Although focusing on the UK, a recent study reveals a disturbing conclusion:

But in our new research we found that three and a half years after finishing university, graduates who attended private schools earn an average of 7% more per year than graduates who went to state school.

This could easily be interpreted as the need for choice so the superior private option could motivate the inferior public model to do better—if the consumers choose and create such pressure.

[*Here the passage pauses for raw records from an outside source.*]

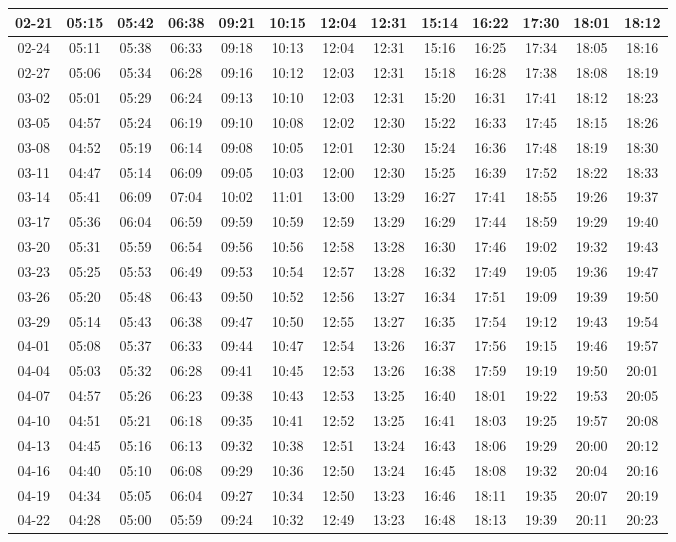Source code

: \begin{footnotesize}
\begin{longtable}{c | c | c | c | c | c | c | c | c | c | c | c | c}
		02-21&05:15&05:42&06:38&09:21&10:15&12:04&12:31&15:14&16:22&17:30&18:01&18:12\\\hline
		02-24&05:11&05:38&06:33&09:18&10:13&12:04&12:31&15:16&16:25&17:34&18:05&18:16\\\hline
		02-27&05:06&05:34&06:28&09:16&10:12&12:03&12:31&15:18&16:28&17:38&18:08&18:19\\\hline
		03-02&05:01&05:29&06:24&09:13&10:10&12:03&12:31&15:20&16:31&17:41&18:12&18:23\\\hline
		03-05&04:57&05:24&06:19&09:10&10:08&12:02&12:30&15:22&16:33&17:45&18:15&18:26\\\hline
		03-08&04:52&05:19&06:14&09:08&10:05&12:01&12:30&15:24&16:36&17:48&18:19&18:30\\\hline
		03-11&04:47&05:14&06:09&09:05&10:03&12:00&12:30&15:25&16:39&17:52&18:22&18:33\\\hline
		03-14&05:41&06:09&07:04&10:02&11:01&13:00&13:29&16:27&17:41&18:55&19:26&19:37\\\hline
		03-17&05:36&06:04&06:59&09:59&10:59&12:59&13:29&16:29&17:44&18:59&19:29&19:40\\\hline
		03-20&05:31&05:59&06:54&09:56&10:56&12:58&13:28&16:30&17:46&19:02&19:32&19:43\\\hline
		03-23&05:25&05:53&06:49&09:53&10:54&12:57&13:28&16:32&17:49&19:05&19:36&19:47\\\hline
		03-26&05:20&05:48&06:43&09:50&10:52&12:56&13:27&16:34&17:51&19:09&19:39&19:50\\\hline
		03-29&05:14&05:43&06:38&09:47&10:50&12:55&13:27&16:35&17:54&19:12&19:43&19:54\\\hline
		04-01&05:08&05:37&06:33&09:44&10:47&12:54&13:26&16:37&17:56&19:15&19:46&19:57\\\hline
		04-04&05:03&05:32&06:28&09:41&10:45&12:53&13:26&16:38&17:59&19:19&19:50&20:01\\\hline
		04-07&04:57&05:26&06:23&09:38&10:43&12:53&13:25&16:40&18:01&19:22&19:53&20:05\\\hline
		04-10&04:51&05:21&06:18&09:35&10:41&12:52&13:25&16:41&18:03&19:25&19:57&20:08\\\hline
		04-13&04:45&05:16&06:13&09:32&10:38&12:51&13:24&16:43&18:06&19:29&20:00&20:12\\\hline
		04-16&04:40&05:10&06:08&09:29&10:36&12:50&13:24&16:45&18:08&19:32&20:04&20:16\\\hline
		04-19&04:34&05:05&06:04&09:27&10:34&12:50&13:23&16:46&18:11&19:35&20:07&20:19\\\hline
		04-22&04:28&05:00&05:59&09:24&10:32&12:49&13:23&16:48&18:13&19:39&20:11&20:23\\\hline

\end{longtable}
\end{footnotesize}
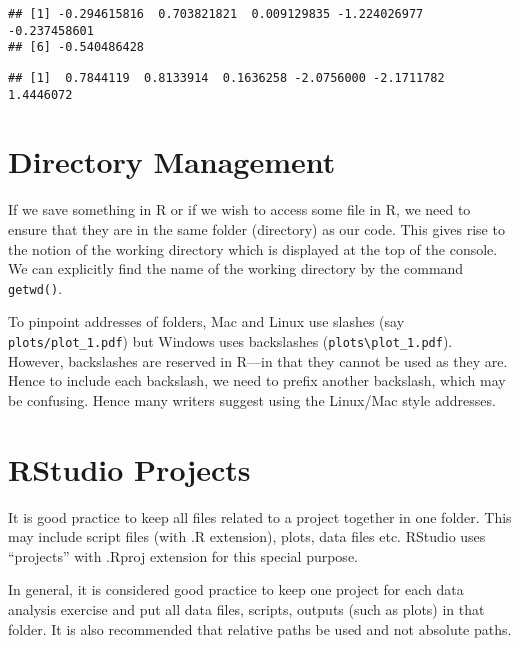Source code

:\documentclass[11pt,]{article}
\newenvironment{Shaded}{\begin{snugshade}}{\end{snugshade}}
\newcommand{\KeywordTok}[1]{\textcolor[rgb]{0.13,0.29,0.53}{\textbf{#1}}}
\newcommand{\DecValTok}[1]{\textcolor[rgb]{0.00,0.00,0.81}{#1}}
\newcommand{\StringTok}[1]{\textcolor[rgb]{0.31,0.60,0.02}{#1}}
\newcommand{\OperatorTok}[1]{\textcolor[rgb]{0.81,0.36,0.00}{\textbf{#1}}}
\newcommand{\NormalTok}[1]{#1}
\begin{document}
\begin{verbatim}
## [1] -0.294615816  0.703821821  0.009129835 -1.224026977 -0.237458601
## [6] -0.540486428
\end{verbatim}

\begin{Shaded}
\end{Shaded}

\begin{verbatim}
## [1]  0.7844119  0.8133914  0.1636258 -2.0756000 -2.1711782  1.4446072
\end{verbatim}

\section{Directory Management}\label{directory-management}

If we save something in R or if we wish to access some file in R, we
need to ensure that they are in the same folder (directory) as our code.
This gives rise to the notion of the working directory which is
displayed at the top of the console. We can explicitly find the name of
the working directory by the command \texttt{getwd()}.

To pinpoint addresses of folders, Mac and Linux use slashes (say
\texttt{plots/plot\_1.pdf}) but Windows uses backslashes
(\texttt{plots\textbackslash{}plot\_1.pdf}). However, backslashes are
reserved in R---in that they cannot be used as they are. Hence to
include each backslash, we need to prefix another backslash, which may
be confusing. Hence many writers suggest using the Linux/Mac style
addresses.

\section{RStudio Projects}\label{rstudio-projects}

It is good practice to keep all files related to a project together in
one folder. This may include script files (with .R extension), plots,
data files etc. RStudio uses ``projects'' with .Rproj extension for this
special purpose.

In general, it is considered good practice to keep one project for each
data analysis exercise and put all data files, scripts, outputs (such as
plots) in that folder. It is also recommended that relative paths be
used and not absolute paths.
\end{document}
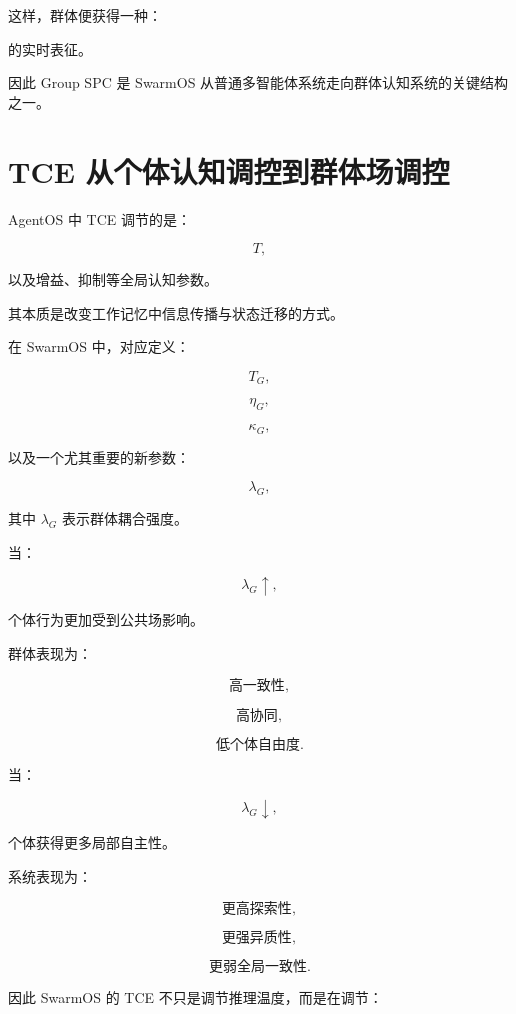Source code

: 这样，群体便获得一种：

\begin{statementbox}
\centering
{}
\end{statementbox}

的实时表征。

因此 Group SPC 是 SwarmOS 从普通多智能体系统走向群体认知系统的关键结构之一。


\section{TCE 从个体认知调控到群体场调控}

AgentOS 中 TCE 调节的是：

\[
T,
\]

以及增益、抑制等全局认知参数。

其本质是改变工作记忆中信息传播与状态迁移的方式。

在 SwarmOS 中，对应定义：

\[
T_G,
\]

\[
\eta_G,
\]

\[
\kappa_G,
\]

以及一个尤其重要的新参数：

\[
\lambda_G,
\]

其中 $\lambda_G$ 表示群体耦合强度。

当：

\[
\lambda_G
\uparrow,
\]

个体行为更加受到公共场影响。

群体表现为：

\[
\text{高一致性},
\]

\[
\text{高协同},
\]

\[
\text{低个体自由度}.
\]

当：

\[
\lambda_G
\downarrow,
\]

个体获得更多局部自主性。

系统表现为：

\[
\text{更高探索性},
\]

\[
\text{更强异质性},
\]

\[
\text{更弱全局一致性}.
\]

因此 SwarmOS 的 TCE 不只是调节推理温度，而是在调节：

\begin{statementbox}
\centering
{}
\end{statementbox}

But, as the researchers explain about the complexities of these findings, we often fail to acknowledge that education (including how much achieved and what type of school attended) is often a marker for privilege, and that privilege or race is a stronger predictor of success (such as income) than any equal achievement (such as graduating college); see for example (from HERE, Fig. 1, and HERE, Fig. 2), the influence of class and race against educational attainment:

Figure 1. “Even poor kids who do everything right don’t do much better than rich kids who do everything wrong. Advantages and disadvantages, in other words, tend to perpetuate themselves. You can see that in the above chart, based on a new paper from Richard Reeves and Isabel Sawhill, presented at the Federal Reserve Bank of Boston’s annual conference, which is underway.” Matt O’Brien
Figure 2. “On average, black families at a given level of educational attainment receive incomes that are just 66% of what white families at the same level of educational attainment receive. For Hispanic families, that figure is 79%. Naturally, when education-controlled income disparities like this exist, education-controlled wealth disparities will exist.” Matt Bruenig

Thus, if we remain committed to choice—that parents and students must have choice in order to spur higher quality education, that in turn will overcome social inequity (classism, racism)—we are not directly addressing class and race inequities, and thus allowing them to continue: Within class and race, education makes a difference, but education does not erase class and race inequities.

Again, we are committed to a false and misleading choice, and not creating a world where that choice isn’t needed once we have eradicated (mostly) classism and racism.

The soma of choice in the U.S. keeps us addicted to competing so that some may win—while excluding the possibility of collaborating so that all may thrive.

As we seek ways to create better education, we should stop demanding that parents and students have choice, and start demanding that no parents or children should have to choose. This is the sort of real choice a free people can and should make.

NOTE: See report by Richard Reeves and Isabel Sawhill identified in Figure 1.

See Also From Bruenig 2013:

educationandmobility
Fig. 18. Bruenig: “Look at the red bar furthest to the right. That is the bar describing where kids born into the richest fifth who do not get a college degree wind up. Notice that 25% of those kids still wind up in the richest fifth. Now look at the blue bar furthest to the left. That is the bar describing where kids born into the poorest fifth who do get a college degree wind up. Notice that only 10% of those kids wind up in the richest fifth.”
mobility
Fig 3. Matt Bruenig concludes, based on data from the Pew’s Economic Mobility Project: “So, you are 2.5x more likely to be a rich adult if you were born rich and never bothered to go to college than if you were born poor and, against all odds, went to college and graduated….Therefore, the answer to the question in the title is that you are better off being born rich regardless of whether you go to college than being born poor and getting a college degree.”